Problem description: When a line below holds the string "elevation", show that line.

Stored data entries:
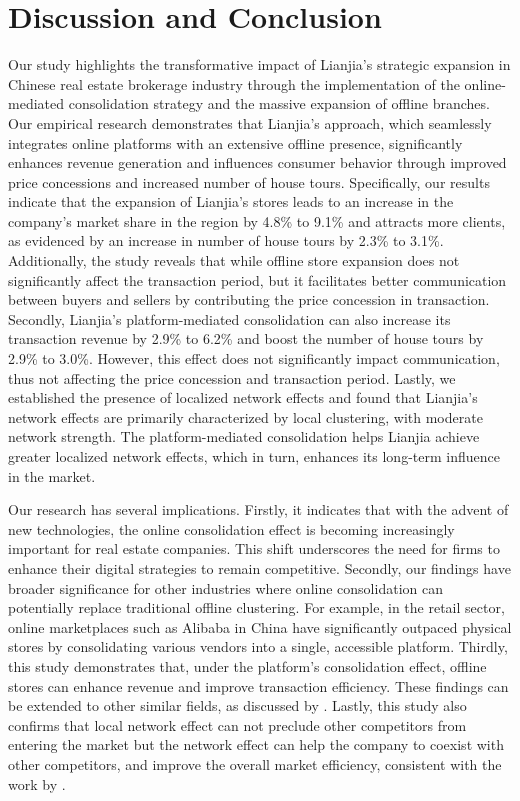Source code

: \documentclass[11pt]{article}
\begin{document}
\section{Discussion and Conclusion} \label{sec:conclusion}

Our study highlights the transformative impact of Lianjia's strategic expansion in Chinese real estate brokerage industry through the implementation of the online-mediated consolidation strategy and the massive expansion of offline branches. Our empirical research demonstrates that Lianjia's approach, which seamlessly integrates online platforms with an extensive offline presence, significantly enhances revenue generation and influences consumer behavior through improved price concessions and increased number of house tours. Specifically, our results indicate that the expansion of Lianjia's stores leads to an increase in the company's market share in the region by 4.8\% to 9.1\% and attracts more clients, as evidenced by an increase in number of house tours by 2.3\% to 3.1\%. Additionally, the study reveals that while offline store expansion does not significantly affect the transaction period, but it facilitates better communication between buyers and sellers by contributing the price concession in transaction. Secondly, Lianjia's platform-mediated consolidation can also increase its transaction revenue by 2.9\% to 6.2\% and boost the number of house tours by 2.9\% to 3.0\%. However, this effect does not significantly impact communication, thus not affecting the price concession and transaction period. Lastly, we established the presence of localized network effects and found that Lianjia's network effects are primarily characterized by local clustering, with moderate network strength. The platform-mediated consolidation helps Lianjia achieve greater localized network effects, which in turn, enhances its long-term influence in the market.

Our research has several implications. Firstly, it indicates that with the advent of new technologies, the online consolidation effect is becoming increasingly important for real estate companies. This shift underscores the need for firms to enhance their digital strategies to remain competitive. Secondly, our findings have broader significance for other industries where online consolidation can potentially replace traditional offline clustering. For example, in the retail sector, online marketplaces such as Alibaba in China have significantly outpaced physical stores by consolidating various vendors into a single, accessible platform. Thirdly, this study demonstrates that, under the platform's consolidation effect, offline stores can enhance revenue and improve transaction efficiency. These findings can be extended to other similar fields, as discussed by \citep{10.1257/jep.28.2.3}. Lastly, this study also confirms that local network effect can not preclude other competitors from entering the market but the network effect can help the company to coexist with other competitors, and improve the overall market efficiency, consistent with the work by \citep{gilbukh_goldsmith-pinkham_2019}.
\end{document}
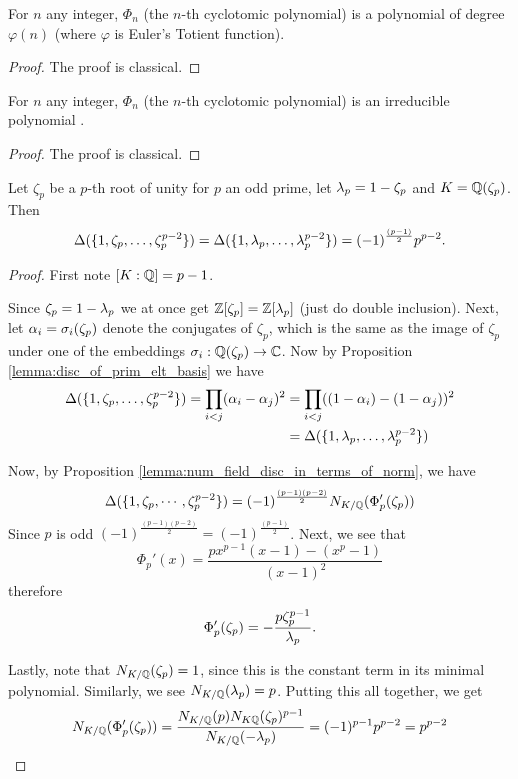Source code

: \begin{lemma}\label{lemma:cyclo_poly_deg}
    \leanok
	For $n$ any integer, $\Phi_n$ (the $n$-th cyclotomic polynomial) is a polynomial of degree $\varphi(n)$ (where $\varphi$ is Euler's Totient function).
\end{lemma}
\begin{proof}
    \leanok
The proof is classical.
\end{proof}


\begin{lemma}\label{lemma:cyclo_poly_irr}
    \leanok
	For $n$ any integer, $\Phi_n$ (the $n$-th cyclotomic polynomial) is an irreducible polynomial .
\end{lemma}
\begin{proof}
    \leanok
The proof is classical.
\end{proof}

\begin{lemma}\label{lem:discr_of_cyclo}
	\leanok
	Let $\zeta_p$ be a $p$-th root of unity for $p$ an odd prime, let $\lambda_p=1-\zeta_p$ and $K=\mathbb{Q}(\zeta_p)$. Then \[\Delta(\{1,\zeta_p,\dots,\zeta_p^{p-2}\})=\Delta(\{1,\lambda_p,\dots,\lambda_p^{p-2}\})=(-1)^{\frac{(p-1)}{2}}p^{p-2}.\]
\end{lemma}
\begin{proof}
    \leanok
	First note $[K:\mathbb{Q}]=p-1$.

	Since $\zeta_p=1-\lambda_p$ we at once get $\mathbb{Z}[\zeta_p]=\mathbb{Z}[\lambda_p]$ (just do double inclusion). Next, let $\alpha_i=\sigma_i(\zeta_p)$ denote the conjugates of $\zeta_p$, which is the same as the image of $\zeta_p$ under one of the embeddings $\sigma_i: \mathbb{Q}(\zeta_p) \to \mathbb{C}$. Now  by Proposition \ref{lemma:disc_of_prim_elt_basis} we have \begin{align*}\Delta(\{1,\zeta_p,\dots,\zeta_p^{p-2}\})=\prod_{i < j}  (\alpha_i-\alpha_j)^2 &=\prod_{i < j}  ((1-\alpha_i)-(1-\alpha_j))^2\\&=\Delta(\{1,\lambda_p,\dots,\lambda_p^{p-2}\})\end{align*}

	Now, by Proposition \ref{lemma:num_field_disc_in_terms_of_norm}, we have \[\Delta(\{1,\zeta_p,\cdots,\zeta_p^{p-2}\})=(-1)^{\frac{(p-1)(p-2)}{2}}N_{K/\mathbb{Q}}(\Phi_p'(\zeta_p)  )\]
	Since $p$ is odd $(-1)^{\frac{(p-1)(p-2)}{2}}=(-1)^{\frac{(p-1)}{2}}$. Next, we see that \[\Phi_p'(x)=\frac{px^{p-1}(x-1)-(x^p-1)}{(x-1)^2}\] therefore \[\Phi_p'(\zeta_p)=-\frac{p\zeta_p^{p-1}}{\lambda_p}.\]

	Lastly, note that $N_{K/\mathbb{Q}}(\zeta_p)=1$, since this is the constant term in its minimal polynomial. Similarly, we see $N_{K/\mathbb{Q}}(\lambda_p)=p$. Putting this all together, we get \[N_{K/\mathbb{Q}}(\Phi_p'(\zeta_p)  )=\frac{N_{K/\mathbb{Q}}(p)N_{K\mathbb{Q}}(\zeta_p)^{p-1}}{N_{K/\mathbb{Q}}(-\lambda_p)}=(-1)^{p-1}p^{p-2}=p^{p-2}\]
\end{proof}


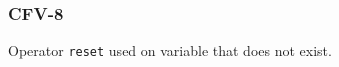 \subsubsection{CFV-8}\label{sec:error_code_cfv_8}

Operator \texttt{reset} used on variable that does not exist.


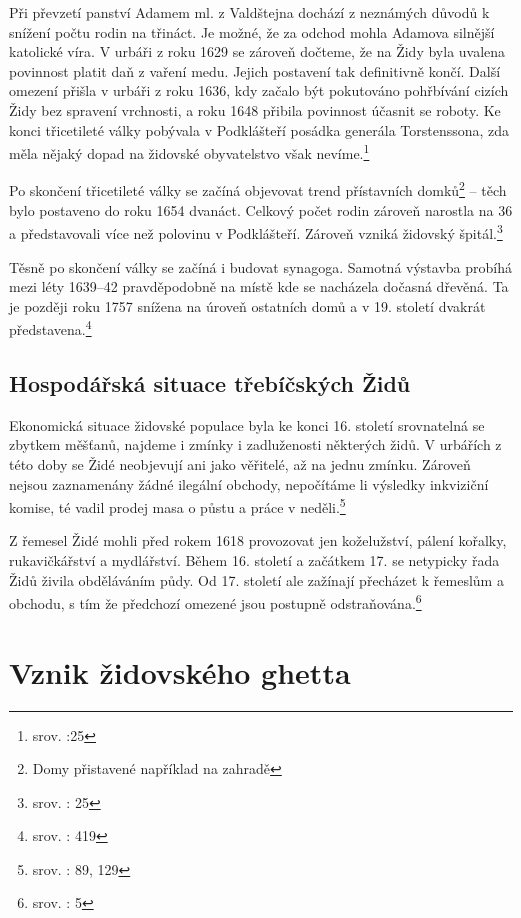 \documentclass[a4paper,oneside,12p]{report}
\begin{document}
Při převzetí panství Adamem ml. z Valdštejna dochází z neznámých důvodů k snížení počtu rodin na třináct.
Je možné, že za odchod mohla Adamova silnější katolické víra.
V urbáři z roku 1629 se zároveň dočteme, že na Židy byla uvalena povinnost platit daň z vaření medu.
Jejich  postavení tak definitivně končí.
Další omezení přišla v urbáři z roku 1636, kdy začalo být pokutováno pohřbívání cizích Židy bez spravení vrchnosti, a roku 1648 přibila povinnost účasnit se roboty.
Ke konci třicetileté války pobývala v Podklášteří posádka generála Torstenssona, zda měla nějaký dopad na židovské obyvatelstvo však nevíme.\footnote{srov. \cite{Fiser2005}:25}

Po skončení třicetileté války se začíná objevovat trend přístavních domků\footnote{Domy přistavené například na zahradě} -- těch bylo postaveno do roku 1654 dvanáct.
Celkový počet rodin zároveň narostla na 36 a představovali více než polovinu v Podklášteří.
Zároveň vzniká židovský špitál.\footnote{srov. \cite{Fiser2005}: 25}

Těsně po skončení války se začíná i budovat  synagoga.
Samotná výstavba probíhá mezi léty 1639--42 pravděpodobně na místě kde se nacházela dočasná dřevěná.
Ta je později roku 1757 snížena na úroveň ostatních domů a v 19. století dvakrát představena.\footnote{srov. \cite{Pekny2001}: 419}

\subsection{Hospodářská situace třebíčských Židů}

Ekonomická situace židovské populace byla ke konci 16. století srovnatelná se zbytkem měšťanů, najdeme i zmínky i zadluženosti některých židů.
V urbářích z této doby se Židé neobjevují ani jako věřitelé, až na jednu zmínku.
Zároveň nejsou zaznamenány žádné ilegální obchody, nepočítáme li výsledky inkviziční komise, té vadil prodej masa o půstu a práce v neděli.\footnote{srov. \cite{Uhlir1978}: 89, 129}

Z řemesel Židé mohli před rokem 1618 provozovat jen koželužství, pálení kořalky, rukavičkářství a mydlářství.
Během 16. století a začátkem 17. se netypicky řada Židů živila obděláváním půdy.
Od 17. století ale zažínají přecházet k řemeslům a obchodu, s tím že předchozí omezené jsou postupně odstraňována.\footnote{srov. \cite{Klenovsky2003}: 5}

\section{Vznik židovského ghetta}
\end{document}

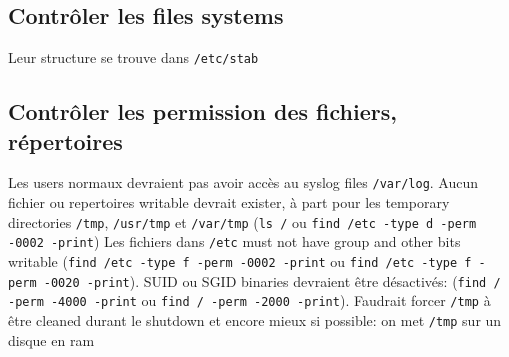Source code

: \subsection{Contrôler les files systems}
Leur structure se trouve dans \verb!/etc/stab!

\subsection{Contrôler les permission des fichiers, répertoires}
Les users normaux devraient pas avoir accès au syslog files \verb!/var/log!. Aucun fichier ou repertoires writable devrait exister, à part pour les temporary directories \verb!/tmp!, \verb!/usr/tmp! et \verb!/var/tmp! (\verb!ls /! ou \verb!find /etc -type d -perm -0002 -print!) 
Les fichiers dans \verb!/etc! must not have group and other bits writable (\verb!find /etc -type f -perm -0002 -print! ou \verb!find /etc -type f -perm -0020 -print!). SUID ou SGID binaries devraient être désactivés: (\verb!find / -perm -4000 -print! ou \verb!find / -perm -2000 -print!). Faudrait forcer \verb!/tmp! à être cleaned durant le shutdown et encore mieux si possible: on met \verb!/tmp! sur un disque en ram

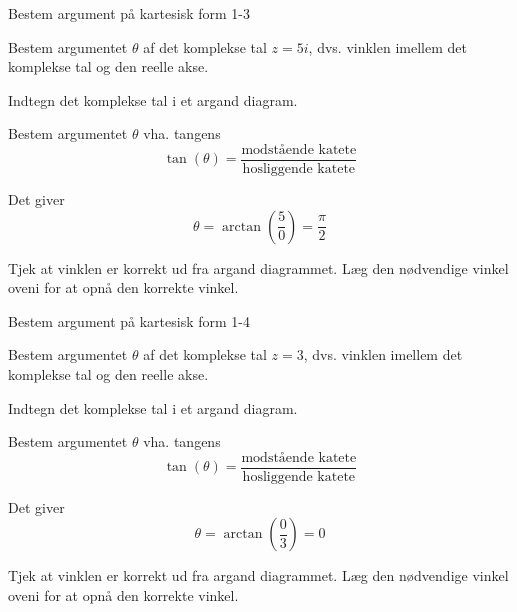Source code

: \documentclass{article}
\begin{document}
\newpage

\begin{exercise}{Bestem argument på kartesisk form 1-3}
	
	Bestem argumentet $\theta$ af det komplekse tal $z=5i$, dvs. vinklen imellem det komplekse tal og den reelle akse.
	
	
	
	\hint 
	
	Indtegn det komplekse tal i et argand diagram.
	
	
	\hint
	
	Bestem argumentet $\theta$ vha. tangens
	\[
	\tan(\theta)=\frac{\textrm{modstående katete}}{\textrm{hosliggende katete}}
	\]
	
	\hint 
	
	Det giver
	\[
	\theta = \arctan \left(\frac{5}{0}\right) = \frac{\pi}{2}
	\]
	
	\hint
	
	Tjek at vinklen er korrekt ud fra argand diagrammet. Læg den nødvendige vinkel oveni for at opnå den korrekte vinkel. 
	
	
\end{exercise}

\newpage

\begin{exercise}{Bestem argument på kartesisk form 1-4}
	
	Bestem argumentet $\theta$ af det komplekse tal $z=3$, dvs. vinklen imellem det komplekse tal og den reelle akse.
	
	
	
	\hint 
	
	Indtegn det komplekse tal i et argand diagram.
	
	
	\hint
	
	Bestem argumentet $\theta$ vha. tangens
	\[
	\tan(\theta)=\frac{\textrm{modstående katete}}{\textrm{hosliggende katete}}
	\]
	
	\hint 
	
	Det giver
	\[
	\theta = \arctan \left(\frac{0}{3}\right) = 0
	\]
	
	\hint
	
	Tjek at vinklen er korrekt ud fra argand diagrammet. Læg den nødvendige vinkel oveni for at opnå den korrekte vinkel. 
	
	
\end{exercise}

\newpage
\end{document}
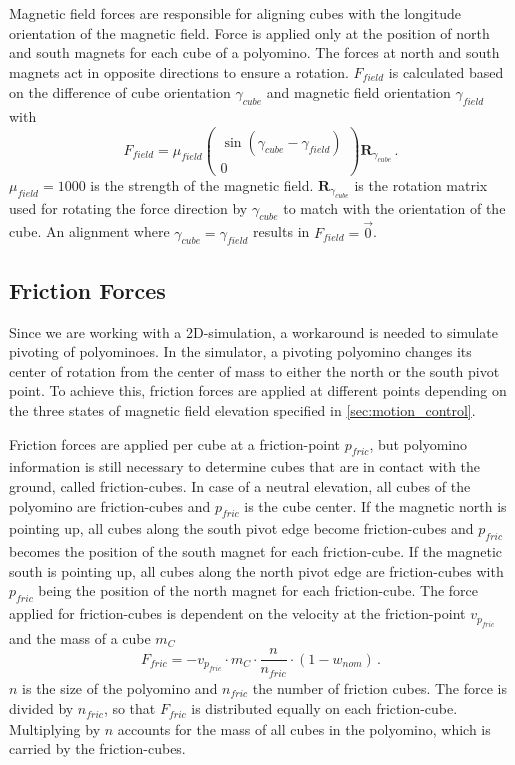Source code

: Magnetic field forces are responsible for aligning cubes with the longitude orientation of the magnetic field.
Force is applied only at the position of north and south magnets for each cube of a polyomino.
The forces at north and south magnets act in opposite directions to ensure a rotation.
$F_\textit{field}$ is calculated based on the difference of cube orientation $\gamma_\textit{cube}$ and magnetic field orientation $\gamma_\textit{field}$ with
\begin{equation}
F_\textit{field} = \mu_\textit{field} \begin{pmatrix} \sin(\gamma_\textit{cube} - \gamma_\textit{field}) \\ 0 \end{pmatrix} \mathbf{R}_{\gamma_\textit{cube}} \, .
\end{equation}
$\mu_\textit{field} = 1000$ is the strength of the magnetic field.
$\mathbf{R}_{\gamma_\textit{cube}}$ is the rotation matrix used for rotating the force direction by $\gamma_\textit{cube}$ to match with the orientation of the cube.
An alignment where $\gamma_\textit{cube} = \gamma_\textit{field}$ results in $F_\textit{field} = \vec{0}$.


\subsection{Friction Forces}
\label{sec:force_friction}

Since we are working with a 2D-simulation, a workaround is needed to simulate pivoting of polyominoes.
In the simulator, a pivoting polyomino changes its center of rotation from the center of mass to either the north or the south pivot point.
To achieve this, friction forces are applied at different points depending on the three states of magnetic field elevation specified in \autoref{sec:motion_control}.

Friction forces are applied per cube at a friction-point $p_\textit{fric}$, but polyomino information is still necessary to determine cubes that are in contact with the ground, called friction-cubes.
In case of a neutral elevation, all cubes of the polyomino are friction-cubes and $p_\textit{fric}$ is the cube center.
If the magnetic north is pointing up, all cubes along the south pivot edge become friction-cubes and $p_\textit{fric}$ becomes the position of the south magnet for each friction-cube.
If the magnetic south is pointing up, all cubes along the north pivot edge are friction-cubes with $p_\textit{fric}$ being the position of the north magnet for each friction-cube.
The force applied for friction-cubes is dependent on the velocity at the friction-point $v_{p_\textit{fric}}$ and the mass of a cube $m_C$
\begin{equation}
F_\textit{fric} = -v_{p_\textit{fric}} \cdot m_C \cdot \frac{n}{n_\textit{fric}} \cdot (1 - w_\textit{nom})\, .
\end{equation}
$n$ is the size of the polyomino and $n_\textit{fric}$ the number of friction cubes.
The force is divided by $n_\textit{fric}$, so that $F_\textit{fric}$ is distributed equally on each friction-cube.
Multiplying by $n$ accounts for the mass of all cubes in the polyomino, which is carried by the friction-cubes.

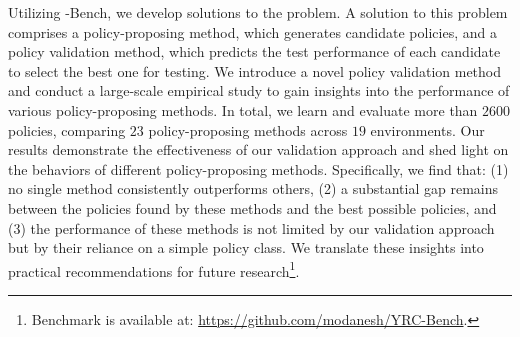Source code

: Utilizing \ourMethod-Bench, we develop solutions to the \ourMethod problem. 
A solution to this problem comprises a policy-proposing method, which generates candidate policies, and a policy validation method, which predicts the test performance of each candidate to select the best one for testing.
We introduce a novel policy validation method and conduct a large-scale empirical study to gain insights into the performance of various policy-proposing methods.
In total, we learn and evaluate more than $2600$ policies, comparing $23$ policy-proposing methods across $19$ environments.
Our results demonstrate the effectiveness of our validation approach and shed light on the behaviors of different policy-proposing methods.
Specifically, we find that: (1) no single method consistently outperforms others, (2) a substantial gap remains between the policies found by these methods and the best possible policies, and (3) the performance of these methods is not limited by our validation approach but by their reliance on a simple policy class.
We translate these insights into practical recommendations for future research\footnote{Benchmark is available at: \url{https://github.com/modanesh/YRC-Bench}.}.







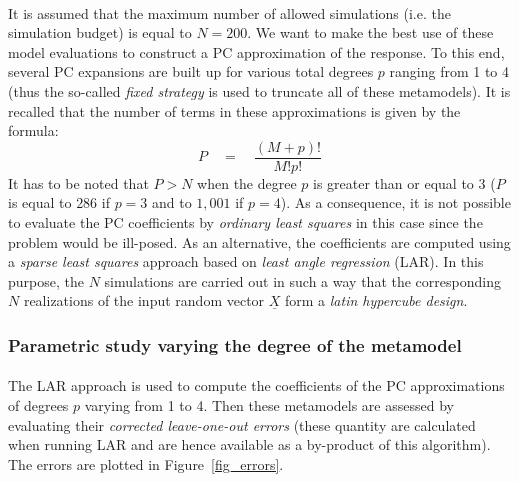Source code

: \documentclass[11pt]{article}
\begin{document}
\paragraph{}
It is assumed that the maximum number of allowed simulations (i.e. the simulation budget) is equal to $N=200$. We want to make the best use of these model evaluations to construct a PC approximation of the response. To this end, several PC expansions are built up for various total degrees $p$ ranging from 1 to 4 (thus the so-called \emph{fixed strategy} is used to truncate all of these metamodels). It is recalled that the number of terms in these approximations is given by the formula:
\begin{equation}
P \quad = \quad \frac{(M+p)!}{M!p!}
\end{equation} 
It has to be noted that $P>N$ when the degree $p$ is greater than or equal to 3 ($P$ is equal to $286$ if $p=3$ and to $1,001$ if $p=4$). As a consequence, it is not possible to evaluate the PC coefficients by \emph{ordinary least squares} in this case since the problem would be ill-posed. As an alternative, the coefficients are computed using a \emph{sparse least squares} approach based on \emph{least angle regression} (LAR). In this purpose, the $N$ simulations are carried out in such a way that the corresponding $N$ realizations of the input random vector $\underline{X}$ form a \emph{latin hypercube design}.

\subsubsection{Parametric study varying the degree of the metamodel}

\paragraph{}
The LAR approach is used to compute the coefficients of the PC approximations of degrees $p$ varying from 1 to 4. Then these metamodels are assessed by evaluating their \emph{corrected leave-one-out errors} (these quantity are calculated when running LAR and are hence available as a by-product of this algorithm). The errors are plotted in Figure~\ref{fig_errors}. 
\end{document}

Response to this task:
To achieve this, friction forces are applied at different points depending on the three states of magnetic field elevation specified in \autoref{sec:motion_control}.
In case of a neutral elevation, all cubes of the polyomino are friction-cubes and $p_\textit{fric}$ is the cube center.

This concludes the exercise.